- EXERCISE -
All records are to be printed exactly as they appear.

- THE RECORDS -
=-=-=

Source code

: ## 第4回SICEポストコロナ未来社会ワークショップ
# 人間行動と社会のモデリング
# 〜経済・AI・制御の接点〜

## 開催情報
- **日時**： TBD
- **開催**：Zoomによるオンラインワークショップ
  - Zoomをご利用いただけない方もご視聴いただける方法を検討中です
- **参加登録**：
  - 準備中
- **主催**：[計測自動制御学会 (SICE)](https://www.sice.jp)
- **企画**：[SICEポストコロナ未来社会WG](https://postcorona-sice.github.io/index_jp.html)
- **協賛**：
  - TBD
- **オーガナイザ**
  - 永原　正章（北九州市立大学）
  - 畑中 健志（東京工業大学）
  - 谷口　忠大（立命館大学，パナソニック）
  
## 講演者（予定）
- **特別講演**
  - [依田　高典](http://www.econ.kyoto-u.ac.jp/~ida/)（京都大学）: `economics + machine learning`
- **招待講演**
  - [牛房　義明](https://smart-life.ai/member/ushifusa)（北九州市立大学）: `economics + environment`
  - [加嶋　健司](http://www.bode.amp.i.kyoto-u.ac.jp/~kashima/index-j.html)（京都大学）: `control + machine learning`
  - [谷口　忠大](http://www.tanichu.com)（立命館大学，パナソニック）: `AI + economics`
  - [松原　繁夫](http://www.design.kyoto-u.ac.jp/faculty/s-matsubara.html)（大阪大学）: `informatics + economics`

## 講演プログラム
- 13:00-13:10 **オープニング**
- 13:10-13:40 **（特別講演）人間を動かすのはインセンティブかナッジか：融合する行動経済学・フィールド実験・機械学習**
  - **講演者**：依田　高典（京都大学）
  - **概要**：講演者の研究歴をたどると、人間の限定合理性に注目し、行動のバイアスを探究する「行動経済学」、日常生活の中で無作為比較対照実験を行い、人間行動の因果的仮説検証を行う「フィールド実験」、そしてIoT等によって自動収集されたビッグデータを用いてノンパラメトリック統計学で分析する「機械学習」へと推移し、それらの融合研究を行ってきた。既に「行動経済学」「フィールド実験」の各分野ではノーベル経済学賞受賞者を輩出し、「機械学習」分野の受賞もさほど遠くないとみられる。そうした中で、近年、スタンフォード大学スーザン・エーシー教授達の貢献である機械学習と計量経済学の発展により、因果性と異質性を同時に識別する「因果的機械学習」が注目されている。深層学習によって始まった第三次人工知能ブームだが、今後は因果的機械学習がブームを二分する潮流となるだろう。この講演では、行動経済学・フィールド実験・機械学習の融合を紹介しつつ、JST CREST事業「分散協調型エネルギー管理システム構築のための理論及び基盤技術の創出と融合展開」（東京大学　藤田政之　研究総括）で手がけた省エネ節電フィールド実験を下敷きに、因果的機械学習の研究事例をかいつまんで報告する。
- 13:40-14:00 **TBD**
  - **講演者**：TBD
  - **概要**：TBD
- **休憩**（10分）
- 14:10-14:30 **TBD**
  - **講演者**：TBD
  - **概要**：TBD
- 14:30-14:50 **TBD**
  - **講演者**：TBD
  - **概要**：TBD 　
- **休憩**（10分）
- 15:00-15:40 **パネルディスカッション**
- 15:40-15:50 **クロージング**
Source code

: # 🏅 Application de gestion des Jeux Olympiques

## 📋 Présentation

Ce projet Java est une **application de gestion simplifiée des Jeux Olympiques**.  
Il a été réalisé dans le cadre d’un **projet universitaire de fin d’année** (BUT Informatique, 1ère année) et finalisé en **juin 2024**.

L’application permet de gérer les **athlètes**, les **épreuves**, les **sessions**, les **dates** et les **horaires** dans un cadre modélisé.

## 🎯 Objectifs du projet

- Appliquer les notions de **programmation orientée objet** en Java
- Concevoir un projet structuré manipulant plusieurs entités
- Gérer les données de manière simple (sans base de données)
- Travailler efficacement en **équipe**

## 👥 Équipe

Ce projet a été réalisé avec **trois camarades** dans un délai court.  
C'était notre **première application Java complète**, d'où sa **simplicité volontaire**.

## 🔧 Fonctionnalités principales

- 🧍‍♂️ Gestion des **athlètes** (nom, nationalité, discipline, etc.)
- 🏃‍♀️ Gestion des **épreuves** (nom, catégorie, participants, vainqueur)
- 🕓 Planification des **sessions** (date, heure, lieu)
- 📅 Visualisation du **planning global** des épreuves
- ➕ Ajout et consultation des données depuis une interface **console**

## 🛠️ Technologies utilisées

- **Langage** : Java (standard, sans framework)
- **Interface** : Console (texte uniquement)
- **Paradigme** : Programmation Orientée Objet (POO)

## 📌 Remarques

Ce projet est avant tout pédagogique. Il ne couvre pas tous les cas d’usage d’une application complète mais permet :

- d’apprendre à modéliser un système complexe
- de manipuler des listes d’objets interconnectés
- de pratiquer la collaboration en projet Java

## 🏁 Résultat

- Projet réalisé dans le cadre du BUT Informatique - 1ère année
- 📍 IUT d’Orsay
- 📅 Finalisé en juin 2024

=-=-=

- TASK RESULT -
Source code

: ## 第4回SICEポストコロナ未来社会ワークショップ
# 人間行動と社会のモデリング
# 〜経済・AI・制御の接点〜

## 開催情報
- **日時**： TBD
- **開催**：Zoomによるオンラインワークショップ
  - Zoomをご利用いただけない方もご視聴いただける方法を検討中です
- **参加登録**：
  - 準備中
- **主催**：[計測自動制御学会 (SICE)](https://www.sice.jp)
- **企画**：[SICEポストコロナ未来社会WG](https://postcorona-sice.github.io/index_jp.html)
- **協賛**：
  - TBD
- **オーガナイザ**
  - 永原　正章（北九州市立大学）
  - 畑中 健志（東京工業大学）
  - 谷口　忠大（立命館大学，パナソニック）
  
## 講演者（予定）
- **特別講演**
  - [依田　高典](http://www.econ.kyoto-u.ac.jp/~ida/)（京都大学）: `economics + machine learning`
- **招待講演**
  - [牛房　義明](https://smart-life.ai/member/ushifusa)（北九州市立大学）: `economics + environment`
  - [加嶋　健司](http://www.bode.amp.i.kyoto-u.ac.jp/~kashima/index-j.html)（京都大学）: `control + machine learning`
  - [谷口　忠大](http://www.tanichu.com)（立命館大学，パナソニック）: `AI + economics`
  - [松原　繁夫](http://www.design.kyoto-u.ac.jp/faculty/s-matsubara.html)（大阪大学）: `informatics + economics`

## 講演プログラム
- 13:00-13:10 **オープニング**
- 13:10-13:40 **（特別講演）人間を動かすのはインセンティブかナッジか：融合する行動経済学・フィールド実験・機械学習**
  - **講演者**：依田　高典（京都大学）
  - **概要**：講演者の研究歴をたどると、人間の限定合理性に注目し、行動のバイアスを探究する「行動経済学」、日常生活の中で無作為比較対照実験を行い、人間行動の因果的仮説検証を行う「フィールド実験」、そしてIoT等によって自動収集されたビッグデータを用いてノンパラメトリック統計学で分析する「機械学習」へと推移し、それらの融合研究を行ってきた。既に「行動経済学」「フィールド実験」の各分野ではノーベル経済学賞受賞者を輩出し、「機械学習」分野の受賞もさほど遠くないとみられる。そうした中で、近年、スタンフォード大学スーザン・エーシー教授達の貢献である機械学習と計量経済学の発展により、因果性と異質性を同時に識別する「因果的機械学習」が注目されている。深層学習によって始まった第三次人工知能ブームだが、今後は因果的機械学習がブームを二分する潮流となるだろう。この講演では、行動経済学・フィールド実験・機械学習の融合を紹介しつつ、JST CREST事業「分散協調型エネルギー管理システム構築のための理論及び基盤技術の創出と融合展開」（東京大学　藤田政之　研究総括）で手がけた省エネ節電フィールド実験を下敷きに、因果的機械学習の研究事例をかいつまんで報告する。
- 13:40-14:00 **TBD**
  - **講演者**：TBD
  - **概要**：TBD
- **休憩**（10分）
- 14:10-14:30 **TBD**
  - **講演者**：TBD
  - **概要**：TBD
- 14:30-14:50 **TBD**
  - **講演者**：TBD
  - **概要**：TBD 　
- **休憩**（10分）
- 15:00-15:40 **パネルディスカッション**
- 15:40-15:50 **クロージング**
Source code

: # 🏅 Application de gestion des Jeux Olympiques

## 📋 Présentation

Ce projet Java est une **application de gestion simplifiée des Jeux Olympiques**.  
Il a été réalisé dans le cadre d’un **projet universitaire de fin d’année** (BUT Informatique, 1ère année) et finalisé en **juin 2024**.

L’application permet de gérer les **athlètes**, les **épreuves**, les **sessions**, les **dates** et les **horaires** dans un cadre modélisé.

## 🎯 Objectifs du projet

- Appliquer les notions de **programmation orientée objet** en Java
- Concevoir un projet structuré manipulant plusieurs entités
- Gérer les données de manière simple (sans base de données)
- Travailler efficacement en **équipe**

## 👥 Équipe

Ce projet a été réalisé avec **trois camarades** dans un délai court.  
C'était notre **première application Java complète**, d'où sa **simplicité volontaire**.

## 🔧 Fonctionnalités principales

- 🧍‍♂️ Gestion des **athlètes** (nom, nationalité, discipline, etc.)
- 🏃‍♀️ Gestion des **épreuves** (nom, catégorie, participants, vainqueur)
- 🕓 Planification des **sessions** (date, heure, lieu)
- 📅 Visualisation du **planning global** des épreuves
- ➕ Ajout et consultation des données depuis une interface **console**

## 🛠️ Technologies utilisées

- **Langage** : Java (standard, sans framework)
- **Interface** : Console (texte uniquement)
- **Paradigme** : Programmation Orientée Objet (POO)

## 📌 Remarques

Ce projet est avant tout pédagogique. Il ne couvre pas tous les cas d’usage d’une application complète mais permet :

- d’apprendre à modéliser un système complexe
- de manipuler des listes d’objets interconnectés
- de pratiquer la collaboration en projet Java

## 🏁 Résultat

- Projet réalisé dans le cadre du BUT Informatique - 1ère année
- 📍 IUT d’Orsay
- 📅 Finalisé en juin 2024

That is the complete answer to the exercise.